Previous attempts on CL are not only limited to a fixed CS ratio, but also limited to MNIST/CIFAR-like datasets and do not scale to complex real-world high-resolution (HR) data or vision tasks.
In this paper, a novel transformer-based compressive learning framework on large-scale images with arbitrary CS ratios, dubbed TransCL, is proposed.
- Score: 11.613886854794133
- License: http://creativecommons.org/licenses/by/4.0/
- Abstract: Compressive learning (CL) is an emerging framework that integrates signal
acquisition via compressed sensing (CS) and machine learning for inference
tasks directly on a small number of measurements.

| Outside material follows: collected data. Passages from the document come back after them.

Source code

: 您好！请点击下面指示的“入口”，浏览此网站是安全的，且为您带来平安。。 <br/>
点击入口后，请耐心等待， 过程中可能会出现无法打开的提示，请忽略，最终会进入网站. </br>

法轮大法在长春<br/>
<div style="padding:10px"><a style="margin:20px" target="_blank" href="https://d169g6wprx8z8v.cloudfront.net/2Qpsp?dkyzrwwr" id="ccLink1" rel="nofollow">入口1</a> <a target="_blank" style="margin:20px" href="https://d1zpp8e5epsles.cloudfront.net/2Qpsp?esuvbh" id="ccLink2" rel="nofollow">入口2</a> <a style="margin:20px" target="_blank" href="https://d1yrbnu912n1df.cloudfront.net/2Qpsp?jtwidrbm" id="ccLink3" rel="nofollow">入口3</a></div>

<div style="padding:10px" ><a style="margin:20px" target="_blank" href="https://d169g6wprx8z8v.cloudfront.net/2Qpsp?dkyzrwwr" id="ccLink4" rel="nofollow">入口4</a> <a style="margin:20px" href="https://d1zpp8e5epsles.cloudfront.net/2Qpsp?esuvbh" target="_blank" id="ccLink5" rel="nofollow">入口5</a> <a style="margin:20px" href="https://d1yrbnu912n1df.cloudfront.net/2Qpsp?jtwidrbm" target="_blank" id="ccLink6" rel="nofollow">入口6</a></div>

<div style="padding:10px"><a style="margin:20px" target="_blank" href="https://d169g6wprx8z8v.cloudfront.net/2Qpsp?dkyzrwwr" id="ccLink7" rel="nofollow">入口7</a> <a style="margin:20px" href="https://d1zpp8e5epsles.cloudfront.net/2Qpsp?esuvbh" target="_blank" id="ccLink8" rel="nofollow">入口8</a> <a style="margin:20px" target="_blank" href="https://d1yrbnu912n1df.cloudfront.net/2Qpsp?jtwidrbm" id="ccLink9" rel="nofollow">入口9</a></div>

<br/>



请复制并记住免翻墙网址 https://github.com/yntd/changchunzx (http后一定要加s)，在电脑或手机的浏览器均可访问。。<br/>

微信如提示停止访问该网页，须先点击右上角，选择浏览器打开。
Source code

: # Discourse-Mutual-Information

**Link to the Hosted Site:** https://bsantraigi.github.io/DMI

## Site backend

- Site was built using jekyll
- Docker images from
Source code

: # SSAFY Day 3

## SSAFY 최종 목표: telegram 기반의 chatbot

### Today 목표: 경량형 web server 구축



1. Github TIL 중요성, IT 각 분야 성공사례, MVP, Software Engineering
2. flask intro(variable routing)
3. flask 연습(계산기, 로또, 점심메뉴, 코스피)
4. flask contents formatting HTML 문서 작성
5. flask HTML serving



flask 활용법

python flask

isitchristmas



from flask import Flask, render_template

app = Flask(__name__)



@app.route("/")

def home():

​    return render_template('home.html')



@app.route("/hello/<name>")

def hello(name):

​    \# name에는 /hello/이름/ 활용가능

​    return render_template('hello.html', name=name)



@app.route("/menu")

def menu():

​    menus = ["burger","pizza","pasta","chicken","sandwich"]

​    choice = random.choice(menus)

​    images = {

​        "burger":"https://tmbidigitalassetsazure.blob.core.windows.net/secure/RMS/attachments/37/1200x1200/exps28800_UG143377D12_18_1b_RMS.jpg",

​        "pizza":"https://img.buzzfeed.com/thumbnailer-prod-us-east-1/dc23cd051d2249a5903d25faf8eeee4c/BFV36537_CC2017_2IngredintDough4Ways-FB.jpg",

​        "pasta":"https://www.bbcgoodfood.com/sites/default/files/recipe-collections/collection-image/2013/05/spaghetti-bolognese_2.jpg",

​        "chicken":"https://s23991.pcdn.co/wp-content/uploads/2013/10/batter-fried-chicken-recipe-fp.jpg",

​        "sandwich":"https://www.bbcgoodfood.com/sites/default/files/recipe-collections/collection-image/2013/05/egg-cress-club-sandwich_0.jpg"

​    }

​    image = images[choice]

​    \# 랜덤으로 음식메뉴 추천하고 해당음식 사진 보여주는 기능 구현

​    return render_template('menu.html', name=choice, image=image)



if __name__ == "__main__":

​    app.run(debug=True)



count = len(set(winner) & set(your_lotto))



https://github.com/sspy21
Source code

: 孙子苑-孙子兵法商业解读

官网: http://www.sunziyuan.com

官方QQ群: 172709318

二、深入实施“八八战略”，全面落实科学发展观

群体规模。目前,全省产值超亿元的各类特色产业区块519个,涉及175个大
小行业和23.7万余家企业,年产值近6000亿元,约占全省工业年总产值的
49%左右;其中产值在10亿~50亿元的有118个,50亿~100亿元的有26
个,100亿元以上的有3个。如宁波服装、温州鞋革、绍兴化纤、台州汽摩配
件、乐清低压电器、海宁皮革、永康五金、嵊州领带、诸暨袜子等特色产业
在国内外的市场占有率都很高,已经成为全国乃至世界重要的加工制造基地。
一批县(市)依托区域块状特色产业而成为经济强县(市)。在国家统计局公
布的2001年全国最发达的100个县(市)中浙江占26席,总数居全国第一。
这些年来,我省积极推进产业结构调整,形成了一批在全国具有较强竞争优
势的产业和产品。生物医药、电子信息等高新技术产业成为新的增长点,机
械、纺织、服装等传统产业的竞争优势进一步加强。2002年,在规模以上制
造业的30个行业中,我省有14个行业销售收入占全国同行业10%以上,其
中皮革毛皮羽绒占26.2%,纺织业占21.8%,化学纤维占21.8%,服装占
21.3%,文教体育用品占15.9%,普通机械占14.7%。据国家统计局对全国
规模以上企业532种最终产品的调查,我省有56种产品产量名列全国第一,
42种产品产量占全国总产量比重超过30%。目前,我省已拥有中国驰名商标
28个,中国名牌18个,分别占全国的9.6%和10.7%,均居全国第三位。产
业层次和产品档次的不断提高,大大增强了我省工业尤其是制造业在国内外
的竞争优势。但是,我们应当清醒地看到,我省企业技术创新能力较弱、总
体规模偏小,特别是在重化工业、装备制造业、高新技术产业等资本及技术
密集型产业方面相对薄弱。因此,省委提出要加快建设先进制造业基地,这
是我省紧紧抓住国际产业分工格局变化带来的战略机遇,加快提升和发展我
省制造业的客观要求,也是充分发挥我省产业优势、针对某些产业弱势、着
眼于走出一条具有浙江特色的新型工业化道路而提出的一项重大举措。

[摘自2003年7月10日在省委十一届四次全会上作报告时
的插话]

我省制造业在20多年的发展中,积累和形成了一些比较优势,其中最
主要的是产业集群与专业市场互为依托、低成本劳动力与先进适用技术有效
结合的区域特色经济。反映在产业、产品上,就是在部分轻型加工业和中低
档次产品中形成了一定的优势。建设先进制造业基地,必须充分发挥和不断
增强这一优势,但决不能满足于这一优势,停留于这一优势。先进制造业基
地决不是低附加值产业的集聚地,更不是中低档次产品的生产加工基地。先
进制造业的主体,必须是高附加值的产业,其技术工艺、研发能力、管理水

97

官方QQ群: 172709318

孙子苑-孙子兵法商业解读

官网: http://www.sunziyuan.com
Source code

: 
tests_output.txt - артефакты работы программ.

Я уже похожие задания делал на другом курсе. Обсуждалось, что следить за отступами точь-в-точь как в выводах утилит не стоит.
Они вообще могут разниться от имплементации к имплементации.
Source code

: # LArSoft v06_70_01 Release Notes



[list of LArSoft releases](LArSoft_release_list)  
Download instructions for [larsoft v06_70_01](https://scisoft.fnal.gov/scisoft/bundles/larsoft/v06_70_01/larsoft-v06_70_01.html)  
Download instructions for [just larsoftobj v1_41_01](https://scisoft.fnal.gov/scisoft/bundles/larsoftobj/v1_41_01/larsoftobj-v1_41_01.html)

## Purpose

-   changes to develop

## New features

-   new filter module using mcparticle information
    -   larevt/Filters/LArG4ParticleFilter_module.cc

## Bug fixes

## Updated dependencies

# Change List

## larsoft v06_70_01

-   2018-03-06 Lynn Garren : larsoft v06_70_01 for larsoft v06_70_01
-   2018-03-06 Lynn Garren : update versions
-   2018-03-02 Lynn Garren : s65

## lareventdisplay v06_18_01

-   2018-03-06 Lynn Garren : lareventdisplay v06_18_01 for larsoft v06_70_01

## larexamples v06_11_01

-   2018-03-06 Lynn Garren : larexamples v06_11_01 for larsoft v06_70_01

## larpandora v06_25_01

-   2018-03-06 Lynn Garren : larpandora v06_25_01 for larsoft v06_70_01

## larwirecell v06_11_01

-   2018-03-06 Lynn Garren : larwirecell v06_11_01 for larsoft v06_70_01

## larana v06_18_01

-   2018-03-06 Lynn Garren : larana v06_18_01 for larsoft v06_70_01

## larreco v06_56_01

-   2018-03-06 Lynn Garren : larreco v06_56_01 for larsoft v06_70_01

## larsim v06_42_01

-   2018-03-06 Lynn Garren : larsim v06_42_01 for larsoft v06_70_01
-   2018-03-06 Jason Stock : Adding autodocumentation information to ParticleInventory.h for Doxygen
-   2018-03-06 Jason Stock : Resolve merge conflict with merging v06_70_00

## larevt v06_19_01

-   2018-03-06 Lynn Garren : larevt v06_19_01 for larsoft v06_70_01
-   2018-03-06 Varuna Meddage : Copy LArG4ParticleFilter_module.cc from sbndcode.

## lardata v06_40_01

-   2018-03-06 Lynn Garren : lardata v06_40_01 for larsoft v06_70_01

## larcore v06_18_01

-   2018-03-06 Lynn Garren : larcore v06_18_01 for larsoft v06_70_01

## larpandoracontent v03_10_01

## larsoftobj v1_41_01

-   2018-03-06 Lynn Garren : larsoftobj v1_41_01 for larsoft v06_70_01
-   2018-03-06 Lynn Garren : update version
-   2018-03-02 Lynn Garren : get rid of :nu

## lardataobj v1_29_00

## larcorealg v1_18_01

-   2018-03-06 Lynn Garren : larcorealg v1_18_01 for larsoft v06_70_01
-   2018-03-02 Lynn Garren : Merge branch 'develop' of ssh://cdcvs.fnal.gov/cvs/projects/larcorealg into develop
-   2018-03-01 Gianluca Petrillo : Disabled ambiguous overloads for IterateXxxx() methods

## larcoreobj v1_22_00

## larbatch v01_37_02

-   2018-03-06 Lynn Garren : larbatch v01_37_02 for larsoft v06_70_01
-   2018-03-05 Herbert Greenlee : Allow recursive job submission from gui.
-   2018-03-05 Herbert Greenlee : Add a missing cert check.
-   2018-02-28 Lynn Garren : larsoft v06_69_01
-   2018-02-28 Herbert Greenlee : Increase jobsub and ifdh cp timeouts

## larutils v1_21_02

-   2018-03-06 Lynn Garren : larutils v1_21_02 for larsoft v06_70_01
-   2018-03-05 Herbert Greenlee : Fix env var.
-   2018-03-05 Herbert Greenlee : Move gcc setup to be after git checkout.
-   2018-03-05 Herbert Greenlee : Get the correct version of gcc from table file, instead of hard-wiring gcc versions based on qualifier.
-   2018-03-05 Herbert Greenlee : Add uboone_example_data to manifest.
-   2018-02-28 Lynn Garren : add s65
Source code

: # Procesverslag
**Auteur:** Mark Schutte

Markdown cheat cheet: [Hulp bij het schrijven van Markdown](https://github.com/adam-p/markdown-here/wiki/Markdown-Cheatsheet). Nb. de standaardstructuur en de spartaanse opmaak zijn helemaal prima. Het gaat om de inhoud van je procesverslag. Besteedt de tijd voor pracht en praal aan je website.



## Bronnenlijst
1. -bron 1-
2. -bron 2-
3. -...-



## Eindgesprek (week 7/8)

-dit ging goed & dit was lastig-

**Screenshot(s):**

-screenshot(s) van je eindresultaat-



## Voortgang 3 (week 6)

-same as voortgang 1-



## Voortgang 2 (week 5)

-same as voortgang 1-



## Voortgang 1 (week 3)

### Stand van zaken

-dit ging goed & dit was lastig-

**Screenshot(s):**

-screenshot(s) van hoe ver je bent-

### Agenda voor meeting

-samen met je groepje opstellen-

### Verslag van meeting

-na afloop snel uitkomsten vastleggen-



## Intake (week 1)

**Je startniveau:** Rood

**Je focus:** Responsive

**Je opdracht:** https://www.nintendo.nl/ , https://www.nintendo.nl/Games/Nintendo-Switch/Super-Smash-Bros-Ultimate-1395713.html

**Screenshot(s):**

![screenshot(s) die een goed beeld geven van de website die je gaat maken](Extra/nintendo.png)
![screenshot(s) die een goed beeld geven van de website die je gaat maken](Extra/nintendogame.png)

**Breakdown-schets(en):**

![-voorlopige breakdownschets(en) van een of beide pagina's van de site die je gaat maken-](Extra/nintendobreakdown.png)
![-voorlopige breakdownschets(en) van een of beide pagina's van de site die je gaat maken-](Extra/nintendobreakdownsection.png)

It can be a promising
alternative to classical image-domain methods and enjoys great advantages in
memory saving and computational efficiency. However, previous attempts on CL
are not only limited to a fixed CS ratio, which lacks flexibility, but also
limited to MNIST/CIFAR-like datasets and do not scale to complex real-world
high-resolution (HR) data or vision tasks. In this paper, a novel
transformer-based compressive learning framework on large-scale images with
arbitrary CS ratios, dubbed TransCL, is proposed. Specifically, TransCL first
utilizes the strategy of learnable block-based compressed sensing and proposes
a flexible linear projection strategy to enable CL to be performed on
large-scale images in an efficient block-by-block manner with arbitrary CS
ratios. Then, regarding CS measurements from all blocks as a sequence, a pure
transformer-based backbone is deployed to perform vision tasks with various
task-oriented heads. Our sufficient analysis presents that TransCL exhibits
strong resistance to interference and robust adaptability to arbitrary CS
ratios. Extensive experiments for complex HR data demonstrate that the proposed
TransCL can achieve state-of-the-art performance in image classification and
semantic segmentation tasks. In particular, TransCL with a CS ratio of $10\%$
can obtain almost the same performance as when operating directly on the
original data and can still obtain satisfying performance even with an
extremely low CS ratio of $1\%$. The source codes of our proposed TransCL is
available at \url{https://github.com/MC-E/TransCL/}.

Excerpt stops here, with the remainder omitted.